Haymitch glared at Mark. Surprisingly, it was a venomous glare that shuddered through Mark like a chill.
“You said nightlock was poisonous. Didn’t you?” Haymitch inquired, seething.
“Yeah.” Mark said, cautiously. He didn't understand why Haymitch had become so furious so quickly.
“You expect me for one to smuggle an illegal substance in the arena,” Haymitch paused for a second. “That I would probably do. But kill people with it? That’s cruel and heartless and malicious and evil. That’s giving the Capitol what they want! They want kids to die, Mark. I would never kill. I didn’t think you would ever kill children either. ”
Haymitch was fuming. Mark was silently looking at Haymitch.
“I would.” Mark finally revealed. “I would kill them to save you. It’s like… the logic behind hunting. Random deer and rabbits and gazelle you find in the forest… they don’t really mean anything to me. They’re food. My life wouldn’t have dramatically changed if I hadn’t seen them.
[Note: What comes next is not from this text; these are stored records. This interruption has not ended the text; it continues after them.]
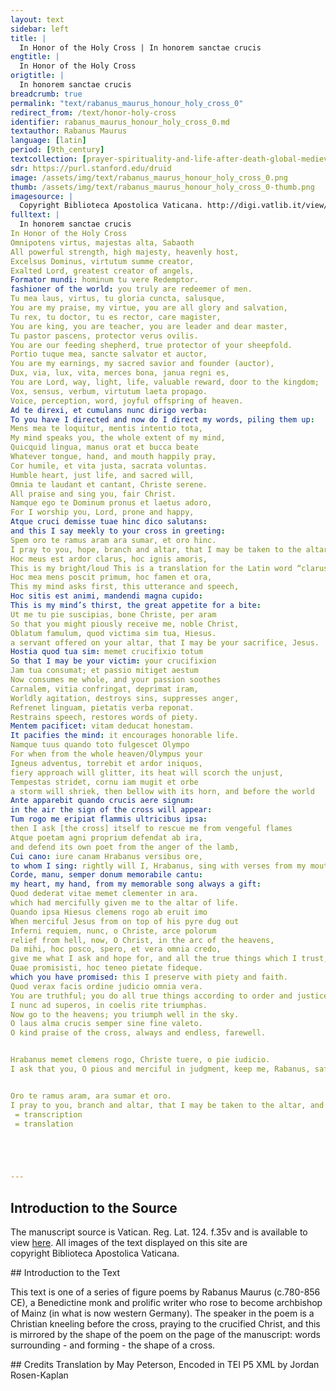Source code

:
 ```yaml
---
layout: text
sidebar: left
title: |
  In Honor of the Holy Cross | In honorem sanctae crucis
engtitle: |
  In Honor of the Holy Cross
origtitle: |
  In honorem sanctae crucis
breadcrumb: true
permalink: "text/rabanus_maurus_honour_holy_cross_0"
redirect_from: /text/honor-holy-cross
identifier: rabanus_maurus_honour_holy_cross_0.md
textauthor: Rabanus Maurus
language: [latin]
period: [9th_century]
textcollection: [prayer-spirituality-and-life-after-death-global-medieval-perspectives]
sdr: https://purl.stanford.edu/druid 
image: /assets/img/text/rabanus_maurus_honour_holy_cross_0.png
thumb: /assets/img/text/rabanus_maurus_honour_holy_cross_0-thumb.png
imagesource: |
  Copyright Biblioteca Apostolica Vaticana. http://digi.vatlib.it/view/MSS_Reg.lat.124/0078
fulltext: |
  In honorem sanctae crucis
In Honor of the Holy Cross
Omnipotens virtus, majestas alta, Sabaoth
All powerful strength, high majesty, heavenly host,
Excelsus Dominus, virtutum summe creator,
Exalted Lord, greatest creator of angels,
Formator mundi: hominum tu vere Redemptor.
fashioner of the world: you truly are redeemer of men.
Tu mea laus, virtus, tu gloria cuncta, salusque,
You are my praise, my virtue, you are all glory and salvation,
Tu rex, tu doctor, tu es rector, care magister,
You are king, you are teacher, you are leader and dear master,
Tu pastor pascens, protector verus ovilis.
You are our feeding shepherd, true protector of your sheepfold.
Portio tuque mea, sancte salvator et auctor,
You are my earnings, my sacred savior and founder (auctor),
Dux, via, lux, vita, merces bona, janua regni es,
You are Lord, way, light, life, valuable reward, door to the kingdom;
Vox, sensus, verbum, virtutum laeta propago.
Voice, perception, word, joyful offspring of heaven.
Ad te direxi, et cumulans nunc dirigo verba:
To you have I directed and now do I direct my words, piling them up:
Mens mea te loquitur, mentis intentio tota,
My mind speaks you, the whole extent of my mind,
Quicquid lingua, manus orat et bucca beate
Whatever tongue, hand, and mouth happily pray,
Cor humile, et vita justa, sacrata voluntas.
Humble heart, just life, and sacred will,
Omnia te laudant et cantant, Christe serene.
All praise and sing you, fair Christ.
Namque ego te Dominum pronus et laetus adoro,
For I worship you, Lord, prone and happy, 
Atque cruci demisse tuae hinc dico salutans:
and this I say meekly to your cross in greeting:
Spem oro te ramus aram ara sumar, et oro hinc.
I pray to you, hope, branch and altar, that I may be taken to the altar, and I pray for this. 
Hoc meus est ardor clarus, hoc ignis amoris,
This is my bright/loud This is a translation for the Latin word “clarus“ ardor, this is the fire of my love, 
Hoc mea mens poscit primum, hoc famen et ora,
This my mind asks first, this utterance and speech,
Hoc sitis est animi, mandendi magna cupido:
This is my mind’s thirst, the great appetite for a bite:
Ut me tu pie suscipias, bone Christe, per aram
So that you might piously receive me, noble Christ,
Oblatum famulum, quod victima sim tua, Hiesus.
a servant offered on your altar, that I may be your sacrifice, Jesus.
Hostia quod tua sim: memet crucifixio totum
So that I may be your victim: your crucifixion
Jam tua consumat; et passio mitiget aestum
Now consumes me whole, and your passion soothes
Carnalem, vitia confringat, deprimat iram,
Worldly agitation, destroys sins, suppresses anger,
Refrenet linguam, pietatis verba reponat.
Restrains speech, restores words of piety.
Mentem pacificet: vitam deducat honestam.
It pacifies the mind: it encourages honorable life.
Namque tuus quando toto fulgescet Olympo
For when from the whole heaven/Olympus your
Igneus adventus, torrebit et ardor iniquos,
fiery approach will glitter, its heat will scorch the unjust,
Tempestas stridet, cornu iam mugit et orbe
a storm will shriek, then bellow with its horn, and before the world
Ante apparebit quando crucis aere signum:
in the air the sign of the cross will appear:
Tum rogo me eripiat flammis ultricibus ipsa:
then I ask [the cross] itself to rescue me from vengeful flames 
Atque poetam agni proprium defendat ab ira,
and defend its own poet from the anger of the lamb,
Cui cano: iure canam Hrabanus versibus ore,
to whom I sing: rightly will I, Hrabanus, sing with verses from my mouth,
Corde, manu, semper donum memorabile cantu:
my heart, my hand, from my memorable song always a gift:
Quod dederat vitae memet clementer in ara.
which had mercifully given me to the altar of life.
Quando ipsa Hiesus clemens rogo ab eruit imo
When merciful Jesus from on top of his pyre dug out
Inferni requiem, nunc, o Christe, arce polorum
relief from hell, now, O Christ, in the arc of the heavens,
Da mihi, hoc posco, spero, et vera omnia credo,
give me what I ask and hope for, and all the true things which I trust,
Quae promisisti, hoc teneo pietate fideque.
which you have promised: this I preserve with piety and faith.
Quod verax facis ordine judicio omnia vera.
You are truthful; you do all true things according to order and justice.
I nunc ad superos, in coelis rite triumphas.
Now go to the heavens; you triumph well in the sky.
O laus alma crucis semper sine fine valeto.
O kind praise of the cross, always and endless, farewell.


Hrabanus memet clemens rogo, Christe tuere, o pie iudicio.
I ask that you, O pious and merciful in judgment, keep me, Rabanus, safe.


Oro te ramus aram, ara sumar et oro.
I pray to you, branch and altar, that I may be taken to the altar, and I pray.
 = transcription
 = translation





--- 
```

## Introduction to the Source 
<p>The manuscript source is Vatican. Reg. Lat. 124. f.35v and is available to view <a href="http://digi.vatlib.it/view/MSS_Reg.lat.124/0078">here</a>. All images of the text displayed on this site are copyright Biblioteca Apostolica Vaticana.</p>
## Introduction to the Text 
<p>This text is one of a series of figure poems by Rabanus Maurus (c.780-856 CE), a Benedictine monk and prolific writer who rose to become archbishop of Mainz (in what is now western Germany). The speaker in the poem is a Christian kneeling before the cross, praying to the crucified Christ, and this is mirrored by the shape of the poem on the page of the manuscript: words surrounding - and forming - the shape of a cross.</p>
## Credits
Translation by May Peterson, Encoded in TEI P5 XML by Jordan Rosen-Kaplan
But you’ve been my friend for as long as I can remember.”
Haymitch’s expression softened. He started to smile, slowly. Then Mark said this:
“I don’t care what happens to the other people in there. As long as my friend is safe. ”
Haymitch was enraged by that.
“Well then Mark, why should anyone care about you. Get out!!! Now!!!”
A Peacekeeper came in, alerted by the yells. “Everythin’ alright? You still have a minute.”
Haymitch turned away from Mark. “Goodbye Mark.”
Mark left, dejectedly, saddened that his last time with his friend had ended in a fight. “Goodbye Haymitch.” , he whispered softly.
The 56th Hunger Games was won by Haymitch Abernathy, the first victor to come from District 12. He won controversially: some tributes cause of death was revealed to be nightlock poison, though nightlock wasn’t in the arena.
However, soon the Capitol’s president , President Harrison Snow, discovered footage which showed Mark giving Haymitch the nightlock berries, which was illegal. Knowing that Haymitch was already broken as he had killed other tributes, Snow focused his revenge on Mark.
A few years later, Mark became a miner. He had a family and carried on illegally hunting in the woods. He didn’t talk with Haymitch, because when Haymitch became a mentor, he had to train all the tributes from 12, all of whom died horribly. Haymitch turned to drinking to try and dull his pain. Besides, Haymitch never spoke to Mark again after he was forced to use the berries.
It was at this time that President Snow decided to enact his plan. There was an explosion in the mine, killing 742 miners. Mark Everdeen was one of them. He left behind his wife and two daughters, Primrose and Katniss.